[Dataset extract]

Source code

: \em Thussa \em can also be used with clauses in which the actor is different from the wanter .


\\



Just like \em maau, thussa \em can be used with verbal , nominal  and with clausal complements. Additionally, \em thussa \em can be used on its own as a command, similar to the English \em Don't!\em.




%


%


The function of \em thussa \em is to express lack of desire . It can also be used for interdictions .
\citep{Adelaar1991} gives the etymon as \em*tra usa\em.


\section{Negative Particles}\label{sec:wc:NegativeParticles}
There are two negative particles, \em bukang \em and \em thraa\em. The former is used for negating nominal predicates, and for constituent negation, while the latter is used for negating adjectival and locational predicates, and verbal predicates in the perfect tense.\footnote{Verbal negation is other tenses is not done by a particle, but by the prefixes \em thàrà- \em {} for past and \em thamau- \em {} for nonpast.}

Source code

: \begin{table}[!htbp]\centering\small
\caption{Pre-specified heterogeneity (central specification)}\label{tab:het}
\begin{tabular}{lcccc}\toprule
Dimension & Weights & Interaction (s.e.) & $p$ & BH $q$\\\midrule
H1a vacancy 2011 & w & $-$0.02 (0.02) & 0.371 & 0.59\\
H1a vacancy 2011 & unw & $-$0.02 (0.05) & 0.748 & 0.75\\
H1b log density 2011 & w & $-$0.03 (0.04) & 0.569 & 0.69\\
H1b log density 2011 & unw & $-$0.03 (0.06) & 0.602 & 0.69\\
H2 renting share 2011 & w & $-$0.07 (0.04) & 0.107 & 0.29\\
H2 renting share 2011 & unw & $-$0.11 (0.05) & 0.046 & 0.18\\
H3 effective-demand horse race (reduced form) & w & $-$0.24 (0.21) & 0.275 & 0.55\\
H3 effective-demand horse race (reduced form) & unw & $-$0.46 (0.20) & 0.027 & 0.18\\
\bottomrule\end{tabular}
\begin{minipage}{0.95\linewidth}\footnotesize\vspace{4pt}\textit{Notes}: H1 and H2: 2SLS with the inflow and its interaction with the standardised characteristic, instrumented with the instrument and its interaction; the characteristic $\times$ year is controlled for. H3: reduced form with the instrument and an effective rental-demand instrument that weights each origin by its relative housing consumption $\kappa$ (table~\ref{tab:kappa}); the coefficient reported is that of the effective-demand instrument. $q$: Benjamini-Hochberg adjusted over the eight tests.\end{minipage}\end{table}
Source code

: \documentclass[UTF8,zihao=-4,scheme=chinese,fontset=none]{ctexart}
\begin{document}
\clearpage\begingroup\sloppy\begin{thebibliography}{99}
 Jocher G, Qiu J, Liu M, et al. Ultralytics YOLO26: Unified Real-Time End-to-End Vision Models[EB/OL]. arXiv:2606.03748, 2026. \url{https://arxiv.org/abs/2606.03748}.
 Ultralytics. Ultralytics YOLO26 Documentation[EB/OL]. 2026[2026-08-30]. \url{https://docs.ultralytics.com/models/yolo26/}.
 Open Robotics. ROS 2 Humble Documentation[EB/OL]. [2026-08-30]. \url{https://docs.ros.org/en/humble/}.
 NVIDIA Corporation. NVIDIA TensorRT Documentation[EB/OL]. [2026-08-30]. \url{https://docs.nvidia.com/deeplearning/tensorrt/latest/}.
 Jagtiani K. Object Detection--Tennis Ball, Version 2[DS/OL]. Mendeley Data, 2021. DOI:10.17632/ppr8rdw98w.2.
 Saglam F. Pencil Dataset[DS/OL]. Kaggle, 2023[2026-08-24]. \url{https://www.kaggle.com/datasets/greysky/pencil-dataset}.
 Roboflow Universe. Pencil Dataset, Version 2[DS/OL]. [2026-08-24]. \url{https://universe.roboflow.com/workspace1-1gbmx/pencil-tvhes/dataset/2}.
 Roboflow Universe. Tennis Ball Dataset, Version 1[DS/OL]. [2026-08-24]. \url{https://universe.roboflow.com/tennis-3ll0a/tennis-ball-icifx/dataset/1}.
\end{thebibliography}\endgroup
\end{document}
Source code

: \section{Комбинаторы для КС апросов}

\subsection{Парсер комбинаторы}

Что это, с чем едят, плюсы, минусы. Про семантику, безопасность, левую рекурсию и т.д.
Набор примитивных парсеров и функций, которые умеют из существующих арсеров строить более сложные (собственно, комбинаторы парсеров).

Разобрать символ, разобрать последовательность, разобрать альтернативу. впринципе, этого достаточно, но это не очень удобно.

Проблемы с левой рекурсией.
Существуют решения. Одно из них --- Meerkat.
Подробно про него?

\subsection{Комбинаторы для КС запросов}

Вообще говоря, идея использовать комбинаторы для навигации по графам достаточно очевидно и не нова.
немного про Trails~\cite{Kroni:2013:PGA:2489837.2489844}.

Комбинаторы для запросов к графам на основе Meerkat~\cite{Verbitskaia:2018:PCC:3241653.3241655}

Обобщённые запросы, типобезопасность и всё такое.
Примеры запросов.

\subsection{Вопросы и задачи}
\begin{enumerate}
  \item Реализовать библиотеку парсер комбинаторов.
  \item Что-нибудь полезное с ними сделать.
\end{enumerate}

[/Dataset extract]

◆ Requirement
Copy each entry exactly.

◆ Answer space
Source code

: \em Thussa \em can also be used with clauses in which the actor is different from the wanter .


\\



Just like \em maau, thussa \em can be used with verbal , nominal  and with clausal complements. Additionally, \em thussa \em can be used on its own as a command, similar to the English \em Don't!\em.




%


%


The function of \em thussa \em is to express lack of desire . It can also be used for interdictions .
\citep{Adelaar1991} gives the etymon as \em*tra usa\em.


\section{Negative Particles}\label{sec:wc:NegativeParticles}
There are two negative particles, \em bukang \em and \em thraa\em. The former is used for negating nominal predicates, and for constituent negation, while the latter is used for negating adjectival and locational predicates, and verbal predicates in the perfect tense.\footnote{Verbal negation is other tenses is not done by a particle, but by the prefixes \em thàrà- \em {} for past and \em thamau- \em {} for nonpast.}

Source code

: \begin{table}[!htbp]\centering\small
\caption{Pre-specified heterogeneity (central specification)}\label{tab:het}
\begin{tabular}{lcccc}\toprule
Dimension & Weights & Interaction (s.e.) & $p$ & BH $q$\\\midrule
H1a vacancy 2011 & w & $-$0.02 (0.02) & 0.371 & 0.59\\
H1a vacancy 2011 & unw & $-$0.02 (0.05) & 0.748 & 0.75\\
H1b log density 2011 & w & $-$0.03 (0.04) & 0.569 & 0.69\\
H1b log density 2011 & unw & $-$0.03 (0.06) & 0.602 & 0.69\\
H2 renting share 2011 & w & $-$0.07 (0.04) & 0.107 & 0.29\\
H2 renting share 2011 & unw & $-$0.11 (0.05) & 0.046 & 0.18\\
H3 effective-demand horse race (reduced form) & w & $-$0.24 (0.21) & 0.275 & 0.55\\
H3 effective-demand horse race (reduced form) & unw & $-$0.46 (0.20) & 0.027 & 0.18\\
\bottomrule\end{tabular}
\begin{minipage}{0.95\linewidth}\footnotesize\vspace{4pt}\textit{Notes}: H1 and H2: 2SLS with the inflow and its interaction with the standardised characteristic, instrumented with the instrument and its interaction; the characteristic $\times$ year is controlled for. H3: reduced form with the instrument and an effective rental-demand instrument that weights each origin by its relative housing consumption $\kappa$ (table~\ref{tab:kappa}); the coefficient reported is that of the effective-demand instrument. $q$: Benjamini-Hochberg adjusted over the eight tests.\end{minipage}\end{table}
Source code

: \documentclass[UTF8,zihao=-4,scheme=chinese,fontset=none]{ctexart}
\begin{document}
\clearpage\begingroup\sloppy\begin{thebibliography}{99}
 Jocher G, Qiu J, Liu M, et al. Ultralytics YOLO26: Unified Real-Time End-to-End Vision Models[EB/OL]. arXiv:2606.03748, 2026. \url{https://arxiv.org/abs/2606.03748}.
 Ultralytics. Ultralytics YOLO26 Documentation[EB/OL]. 2026[2026-08-30]. \url{https://docs.ultralytics.com/models/yolo26/}.
 Open Robotics. ROS 2 Humble Documentation[EB/OL]. [2026-08-30]. \url{https://docs.ros.org/en/humble/}.
 NVIDIA Corporation. NVIDIA TensorRT Documentation[EB/OL]. [2026-08-30]. \url{https://docs.nvidia.com/deeplearning/tensorrt/latest/}.
 Jagtiani K. Object Detection--Tennis Ball, Version 2[DS/OL]. Mendeley Data, 2021. DOI:10.17632/ppr8rdw98w.2.
 Saglam F. Pencil Dataset[DS/OL]. Kaggle, 2023[2026-08-24]. \url{https://www.kaggle.com/datasets/greysky/pencil-dataset}.
 Roboflow Universe. Pencil Dataset, Version 2[DS/OL]. [2026-08-24]. \url{https://universe.roboflow.com/workspace1-1gbmx/pencil-tvhes/dataset/2}.
 Roboflow Universe. Tennis Ball Dataset, Version 1[DS/OL]. [2026-08-24]. \url{https://universe.roboflow.com/tennis-3ll0a/tennis-ball-icifx/dataset/1}.
\end{thebibliography}\endgroup
\end{document}
Source code

: \section{Комбинаторы для КС апросов}

\subsection{Парсер комбинаторы}

Что это, с чем едят, плюсы, минусы. Про семантику, безопасность, левую рекурсию и т.д.
Набор примитивных парсеров и функций, которые умеют из существующих арсеров строить более сложные (собственно, комбинаторы парсеров).

Разобрать символ, разобрать последовательность, разобрать альтернативу. впринципе, этого достаточно, но это не очень удобно.

Проблемы с левой рекурсией.
Существуют решения. Одно из них --- Meerkat.
Подробно про него?

\subsection{Комбинаторы для КС запросов}

Вообще говоря, идея использовать комбинаторы для навигации по графам достаточно очевидно и не нова.
немного про Trails~\cite{Kroni:2013:PGA:2489837.2489844}.

Комбинаторы для запросов к графам на основе Meerkat~\cite{Verbitskaia:2018:PCC:3241653.3241655}

Обобщённые запросы, типобезопасность и всё такое.
Примеры запросов.

\subsection{Вопросы и задачи}
\begin{enumerate}
  \item Реализовать библиотеку парсер комбинаторов.
  \item Что-нибудь полезное с ними сделать.
\end{enumerate}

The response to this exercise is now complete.